Lessons from George Bonaci

9/27/2025, 12:00:00 AM

George Bonaci is the VP of Growth & Demand at Ramp.

Philosophy: Growth as Science

  • Growth = Science: Playbooks rarely transfer 1:1. Start with a blank slate — form a hypothesis → run experiments. Most marketers apply what they already know; real growth is discovering what works for your company.
  • Mindset: Think like a scientist — experimental design, measurement, and rigor.
  • Velocity > Perfection: Bias toward running more experiments faster vs. perfecting one.
    • The tradeoff: A scrappy experiment that 3x's a conversion rate to hit the quarter is fine. Later, tighten rigor to understand causality. Velocity and rigor are dials based on time horizon.

Portfolio Approach

  • Treat growth like a VC portfolio with intentional allocation.
    • Long‑term (big swings): High‑risk, high‑reward — step‑changes. Most will fail.
    • Short‑term (incremental): Higher‑confidence 2–5% gains that help you hit this quarter.
  • When a bet works → push to saturation: Don't just 2–3x spend. Scale the channel quickly to its asymptote and find where the response curve decays. Most teams scale winners too slowly.

Diminishing-returns response curve for media investment → incremental sales.

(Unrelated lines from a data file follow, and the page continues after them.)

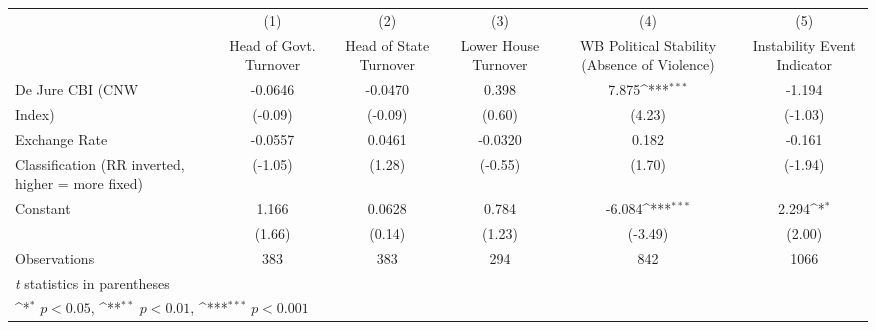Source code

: {
\def\sym#1{\ifmmode^{#1}\else\(^{#1}\)\fi}
\begin{tabular}{l*{5}{c}}
\hline\hline
                    &\multicolumn{1}{c}{(1)}&\multicolumn{1}{c}{(2)}&\multicolumn{1}{c}{(3)}&\multicolumn{1}{c}{(4)}&\multicolumn{1}{c}{(5)}\\
                    &\multicolumn{1}{c}{Head of Govt. Turnover}&\multicolumn{1}{c}{Head of State Turnover}&\multicolumn{1}{c}{Lower House Turnover}&\multicolumn{1}{c}{WB Political Stability (Absence of Violence)}&\multicolumn{1}{c}{Instability Event Indicator}\\
\hline
De Jure CBI (CNW    &     -0.0646         &     -0.0470         &       0.398         &       7.875\sym{***}&      -1.194         \\
Index)              &     (-0.09)         &     (-0.09)         &      (0.60)         &      (4.23)         &     (-1.03)         \\
[1em]
Exchange Rate       &     -0.0557         &      0.0461         &     -0.0320         &       0.182         &      -0.161         \\
Classification (RR inverted, higher = more fixed)&     (-1.05)         &      (1.28)         &     (-0.55)         &      (1.70)         &     (-1.94)         \\
[1em]
Constant            &       1.166         &      0.0628         &       0.784         &      -6.084\sym{***}&       2.294\sym{*}  \\
                    &      (1.66)         &      (0.14)         &      (1.23)         &     (-3.49)         &      (2.00)         \\
\hline
Observations        &         383         &         383         &         294         &         842         &        1066         \\
\hline\hline
\multicolumn{6}{l}{\footnotesize \textit{t} statistics in parentheses}\\
\multicolumn{6}{l}{\footnotesize \sym{*} \(p<0.05\), \sym{**} \(p<0.01\), \sym{***} \(p<0.001\)}\\
\end{tabular}
}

  • Finding Alpha: Iterate + Experiment

    1. Do what's new: Be early where the channel is under‑priced or novel (e.g., first B2B brand on TikTok).
    2. Do what's contrarian: Try what "shouldn't" work (e.g., Direct Mail becoming a major channel).

Mental Models

  • Pre‑mortems & Post‑mortems
    • The value of a post‑mortem depends on the quality of the pre‑mortem.
    • Pre‑mortem: Part of initial design — enumerate not just 3–4 big risks but the many small failure modes; assign probabilities.
    • The real learning = unpredicted failures: When something fails for a reason you didn't anticipate, it reveals a flawed assumption in your model of the world.
      • Predicted failures mostly confirm existing beliefs; limited learning.
      • Investigate the surprise, update the model, and generalize the lesson across future experiments.
    • Key post‑mortem question: "Did we learn something we can generalize to other parts of the business?"